* [Records shown]
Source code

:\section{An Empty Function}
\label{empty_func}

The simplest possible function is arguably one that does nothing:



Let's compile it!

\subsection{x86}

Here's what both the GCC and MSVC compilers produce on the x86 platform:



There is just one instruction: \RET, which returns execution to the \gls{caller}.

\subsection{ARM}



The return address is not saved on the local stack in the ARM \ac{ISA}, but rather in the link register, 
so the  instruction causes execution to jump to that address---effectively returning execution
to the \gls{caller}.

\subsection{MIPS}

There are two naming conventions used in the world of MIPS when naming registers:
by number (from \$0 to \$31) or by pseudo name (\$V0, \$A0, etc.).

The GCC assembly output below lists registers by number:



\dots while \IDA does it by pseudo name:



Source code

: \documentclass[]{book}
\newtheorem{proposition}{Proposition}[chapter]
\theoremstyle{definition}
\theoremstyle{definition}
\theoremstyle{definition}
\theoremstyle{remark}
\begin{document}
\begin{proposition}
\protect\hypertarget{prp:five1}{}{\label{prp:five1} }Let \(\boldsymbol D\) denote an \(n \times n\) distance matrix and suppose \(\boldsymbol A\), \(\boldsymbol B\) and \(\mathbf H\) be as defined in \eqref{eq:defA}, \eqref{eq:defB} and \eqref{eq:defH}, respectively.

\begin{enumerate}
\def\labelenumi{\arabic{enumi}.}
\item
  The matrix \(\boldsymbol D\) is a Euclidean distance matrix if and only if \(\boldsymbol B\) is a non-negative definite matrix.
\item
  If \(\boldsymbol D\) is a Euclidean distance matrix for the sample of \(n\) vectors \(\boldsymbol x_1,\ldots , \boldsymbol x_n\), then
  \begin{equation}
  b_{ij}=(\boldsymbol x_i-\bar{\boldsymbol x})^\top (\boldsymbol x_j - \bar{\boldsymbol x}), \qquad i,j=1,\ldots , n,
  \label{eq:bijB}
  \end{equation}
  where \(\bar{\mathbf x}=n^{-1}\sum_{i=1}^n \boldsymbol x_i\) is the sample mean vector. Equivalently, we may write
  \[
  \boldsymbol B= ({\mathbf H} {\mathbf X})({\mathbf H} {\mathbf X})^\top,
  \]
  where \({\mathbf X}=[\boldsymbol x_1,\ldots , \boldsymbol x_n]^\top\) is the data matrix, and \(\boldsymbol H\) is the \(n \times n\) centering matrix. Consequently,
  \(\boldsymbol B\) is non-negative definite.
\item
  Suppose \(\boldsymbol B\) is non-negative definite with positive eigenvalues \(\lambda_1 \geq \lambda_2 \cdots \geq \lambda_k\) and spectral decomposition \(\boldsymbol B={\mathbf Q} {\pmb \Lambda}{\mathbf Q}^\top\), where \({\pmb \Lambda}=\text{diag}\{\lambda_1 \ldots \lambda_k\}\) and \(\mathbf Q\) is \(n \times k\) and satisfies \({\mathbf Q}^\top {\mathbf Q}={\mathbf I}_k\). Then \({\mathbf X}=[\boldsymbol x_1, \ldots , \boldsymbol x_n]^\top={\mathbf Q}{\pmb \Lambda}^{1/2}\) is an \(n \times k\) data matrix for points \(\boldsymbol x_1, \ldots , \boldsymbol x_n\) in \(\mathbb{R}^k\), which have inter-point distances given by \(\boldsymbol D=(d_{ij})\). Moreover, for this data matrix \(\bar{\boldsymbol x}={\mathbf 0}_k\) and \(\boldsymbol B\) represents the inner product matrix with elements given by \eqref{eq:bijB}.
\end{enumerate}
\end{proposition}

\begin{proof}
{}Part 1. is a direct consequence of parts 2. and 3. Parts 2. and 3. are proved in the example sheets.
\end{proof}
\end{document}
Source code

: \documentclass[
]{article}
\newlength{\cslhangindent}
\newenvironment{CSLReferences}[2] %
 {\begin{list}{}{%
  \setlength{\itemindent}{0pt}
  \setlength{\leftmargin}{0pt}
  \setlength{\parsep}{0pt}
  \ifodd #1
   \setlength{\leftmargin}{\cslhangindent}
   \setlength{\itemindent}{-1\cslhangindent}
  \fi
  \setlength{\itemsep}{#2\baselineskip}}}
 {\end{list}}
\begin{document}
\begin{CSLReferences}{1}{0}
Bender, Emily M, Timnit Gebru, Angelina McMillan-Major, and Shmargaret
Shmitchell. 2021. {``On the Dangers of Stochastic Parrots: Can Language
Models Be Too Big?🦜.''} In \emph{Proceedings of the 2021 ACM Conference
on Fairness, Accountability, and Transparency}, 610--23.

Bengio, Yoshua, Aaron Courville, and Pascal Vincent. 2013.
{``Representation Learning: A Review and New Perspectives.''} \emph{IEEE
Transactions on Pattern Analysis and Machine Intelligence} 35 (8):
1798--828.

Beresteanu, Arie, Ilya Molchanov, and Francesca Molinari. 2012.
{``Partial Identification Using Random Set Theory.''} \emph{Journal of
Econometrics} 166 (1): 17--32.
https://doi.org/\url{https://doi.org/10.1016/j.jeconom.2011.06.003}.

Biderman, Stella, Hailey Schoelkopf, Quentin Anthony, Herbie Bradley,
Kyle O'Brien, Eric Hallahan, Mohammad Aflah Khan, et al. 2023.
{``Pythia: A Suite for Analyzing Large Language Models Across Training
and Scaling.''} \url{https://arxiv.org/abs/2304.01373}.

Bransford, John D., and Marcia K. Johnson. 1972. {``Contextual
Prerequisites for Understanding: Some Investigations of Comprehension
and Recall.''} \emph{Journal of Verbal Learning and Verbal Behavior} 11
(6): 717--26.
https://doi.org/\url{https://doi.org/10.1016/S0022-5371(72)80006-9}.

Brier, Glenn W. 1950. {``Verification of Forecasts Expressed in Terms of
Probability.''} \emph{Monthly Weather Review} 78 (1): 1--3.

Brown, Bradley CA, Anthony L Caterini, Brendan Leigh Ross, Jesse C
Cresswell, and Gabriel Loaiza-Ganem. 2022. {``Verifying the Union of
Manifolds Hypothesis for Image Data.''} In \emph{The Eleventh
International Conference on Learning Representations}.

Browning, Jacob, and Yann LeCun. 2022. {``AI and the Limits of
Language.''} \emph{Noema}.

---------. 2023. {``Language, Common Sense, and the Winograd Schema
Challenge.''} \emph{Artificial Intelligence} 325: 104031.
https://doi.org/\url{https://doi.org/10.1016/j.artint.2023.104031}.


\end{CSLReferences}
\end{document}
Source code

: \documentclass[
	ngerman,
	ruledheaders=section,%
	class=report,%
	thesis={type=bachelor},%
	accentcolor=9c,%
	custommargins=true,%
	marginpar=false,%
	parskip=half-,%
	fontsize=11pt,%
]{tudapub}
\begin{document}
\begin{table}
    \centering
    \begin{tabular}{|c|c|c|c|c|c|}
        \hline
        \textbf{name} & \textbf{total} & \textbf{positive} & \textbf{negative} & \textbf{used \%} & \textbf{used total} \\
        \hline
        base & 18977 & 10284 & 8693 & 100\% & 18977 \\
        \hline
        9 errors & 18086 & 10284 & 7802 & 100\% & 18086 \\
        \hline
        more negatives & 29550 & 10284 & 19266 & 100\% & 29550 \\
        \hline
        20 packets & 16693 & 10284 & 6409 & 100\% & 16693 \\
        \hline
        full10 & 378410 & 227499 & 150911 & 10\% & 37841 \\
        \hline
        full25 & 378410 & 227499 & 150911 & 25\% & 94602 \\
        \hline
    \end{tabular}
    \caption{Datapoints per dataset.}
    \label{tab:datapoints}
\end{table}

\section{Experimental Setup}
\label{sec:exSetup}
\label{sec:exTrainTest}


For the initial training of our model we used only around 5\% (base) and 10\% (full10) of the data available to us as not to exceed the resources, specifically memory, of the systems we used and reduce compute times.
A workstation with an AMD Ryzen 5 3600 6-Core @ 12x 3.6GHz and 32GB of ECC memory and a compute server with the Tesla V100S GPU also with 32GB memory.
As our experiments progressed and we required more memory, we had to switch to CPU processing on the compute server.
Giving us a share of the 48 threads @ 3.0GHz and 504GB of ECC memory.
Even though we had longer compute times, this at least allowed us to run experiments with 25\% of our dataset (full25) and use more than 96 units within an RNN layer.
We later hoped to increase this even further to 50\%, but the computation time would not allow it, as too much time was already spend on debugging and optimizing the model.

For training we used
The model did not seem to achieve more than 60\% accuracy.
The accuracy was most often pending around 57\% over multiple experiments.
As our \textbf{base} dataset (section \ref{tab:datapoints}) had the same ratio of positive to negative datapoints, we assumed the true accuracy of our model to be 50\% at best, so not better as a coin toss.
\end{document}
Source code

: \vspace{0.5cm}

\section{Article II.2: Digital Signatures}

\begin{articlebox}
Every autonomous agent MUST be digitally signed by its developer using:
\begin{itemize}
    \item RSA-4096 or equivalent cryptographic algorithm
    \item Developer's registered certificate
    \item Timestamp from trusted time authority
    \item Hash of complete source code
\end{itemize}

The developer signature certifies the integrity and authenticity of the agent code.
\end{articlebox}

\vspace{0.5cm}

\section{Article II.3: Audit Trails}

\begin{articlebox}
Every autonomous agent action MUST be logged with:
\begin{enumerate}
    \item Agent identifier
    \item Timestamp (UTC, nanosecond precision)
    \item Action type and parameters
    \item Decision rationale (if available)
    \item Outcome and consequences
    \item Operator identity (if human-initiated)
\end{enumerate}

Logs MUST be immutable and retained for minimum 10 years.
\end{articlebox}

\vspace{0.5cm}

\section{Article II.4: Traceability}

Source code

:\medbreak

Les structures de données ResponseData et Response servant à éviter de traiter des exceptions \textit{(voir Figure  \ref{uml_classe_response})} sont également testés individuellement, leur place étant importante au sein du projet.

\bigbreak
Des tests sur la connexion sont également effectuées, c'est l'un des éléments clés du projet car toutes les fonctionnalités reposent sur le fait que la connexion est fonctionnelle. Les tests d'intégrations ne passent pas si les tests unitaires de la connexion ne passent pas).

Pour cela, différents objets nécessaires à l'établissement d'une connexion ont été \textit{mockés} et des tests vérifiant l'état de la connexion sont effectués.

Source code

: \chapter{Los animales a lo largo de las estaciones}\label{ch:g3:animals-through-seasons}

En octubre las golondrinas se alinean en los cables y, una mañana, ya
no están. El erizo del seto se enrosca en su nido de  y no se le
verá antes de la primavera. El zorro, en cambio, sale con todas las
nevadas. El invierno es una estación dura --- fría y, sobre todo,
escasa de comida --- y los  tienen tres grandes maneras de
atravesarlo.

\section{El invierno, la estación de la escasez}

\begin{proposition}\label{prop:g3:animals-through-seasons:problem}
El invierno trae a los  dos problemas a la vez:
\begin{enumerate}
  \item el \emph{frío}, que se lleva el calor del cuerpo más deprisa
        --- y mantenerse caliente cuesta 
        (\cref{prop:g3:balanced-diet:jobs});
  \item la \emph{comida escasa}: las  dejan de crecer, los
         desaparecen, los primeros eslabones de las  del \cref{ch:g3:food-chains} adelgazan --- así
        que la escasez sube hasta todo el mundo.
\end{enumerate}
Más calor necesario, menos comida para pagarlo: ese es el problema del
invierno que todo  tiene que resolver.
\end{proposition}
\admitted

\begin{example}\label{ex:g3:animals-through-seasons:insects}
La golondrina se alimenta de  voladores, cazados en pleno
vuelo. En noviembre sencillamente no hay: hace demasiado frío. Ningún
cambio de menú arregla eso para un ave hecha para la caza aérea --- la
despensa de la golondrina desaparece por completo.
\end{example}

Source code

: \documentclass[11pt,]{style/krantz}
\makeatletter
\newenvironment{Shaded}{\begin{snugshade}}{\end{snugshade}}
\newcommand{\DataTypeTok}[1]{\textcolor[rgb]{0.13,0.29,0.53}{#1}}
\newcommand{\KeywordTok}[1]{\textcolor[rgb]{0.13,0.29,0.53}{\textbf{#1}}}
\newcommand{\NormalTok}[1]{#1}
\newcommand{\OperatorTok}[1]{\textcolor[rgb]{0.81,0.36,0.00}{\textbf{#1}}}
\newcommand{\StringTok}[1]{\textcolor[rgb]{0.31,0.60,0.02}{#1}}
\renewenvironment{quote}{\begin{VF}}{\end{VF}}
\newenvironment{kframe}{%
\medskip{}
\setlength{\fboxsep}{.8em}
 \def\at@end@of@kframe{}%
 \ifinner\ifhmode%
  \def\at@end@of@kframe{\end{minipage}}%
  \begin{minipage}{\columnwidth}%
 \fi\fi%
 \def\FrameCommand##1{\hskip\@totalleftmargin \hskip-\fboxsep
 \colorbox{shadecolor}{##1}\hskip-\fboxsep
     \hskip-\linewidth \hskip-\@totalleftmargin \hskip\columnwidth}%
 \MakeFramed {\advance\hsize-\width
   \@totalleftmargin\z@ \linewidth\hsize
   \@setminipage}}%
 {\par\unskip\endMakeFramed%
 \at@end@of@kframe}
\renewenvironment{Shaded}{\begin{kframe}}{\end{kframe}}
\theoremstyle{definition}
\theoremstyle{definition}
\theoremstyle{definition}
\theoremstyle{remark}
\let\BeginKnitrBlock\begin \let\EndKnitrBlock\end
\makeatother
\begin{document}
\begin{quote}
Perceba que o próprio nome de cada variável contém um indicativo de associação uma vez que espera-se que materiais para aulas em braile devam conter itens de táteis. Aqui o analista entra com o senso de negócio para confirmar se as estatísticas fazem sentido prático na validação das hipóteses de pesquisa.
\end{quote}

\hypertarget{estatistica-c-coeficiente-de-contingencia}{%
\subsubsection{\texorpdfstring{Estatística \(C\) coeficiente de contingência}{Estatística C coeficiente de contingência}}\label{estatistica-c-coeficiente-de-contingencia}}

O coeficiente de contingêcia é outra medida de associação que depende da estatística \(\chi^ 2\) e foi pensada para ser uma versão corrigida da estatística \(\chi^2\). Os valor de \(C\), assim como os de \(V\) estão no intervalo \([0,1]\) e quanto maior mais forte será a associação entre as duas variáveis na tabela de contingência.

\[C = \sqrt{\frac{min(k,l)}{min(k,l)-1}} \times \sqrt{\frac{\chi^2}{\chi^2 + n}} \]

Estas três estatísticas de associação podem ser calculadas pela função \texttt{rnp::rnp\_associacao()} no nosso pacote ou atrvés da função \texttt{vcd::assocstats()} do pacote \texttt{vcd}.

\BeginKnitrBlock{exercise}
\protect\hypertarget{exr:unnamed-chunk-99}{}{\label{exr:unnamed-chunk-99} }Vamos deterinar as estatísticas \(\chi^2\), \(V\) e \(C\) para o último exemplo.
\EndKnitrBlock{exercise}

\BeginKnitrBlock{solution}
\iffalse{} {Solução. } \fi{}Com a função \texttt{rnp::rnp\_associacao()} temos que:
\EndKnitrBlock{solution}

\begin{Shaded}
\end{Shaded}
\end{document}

* [Goal of the exercise] Tell me how many lines in the entries contain the string "chapter", and give nothing besides that number.

* [Exercise output] 2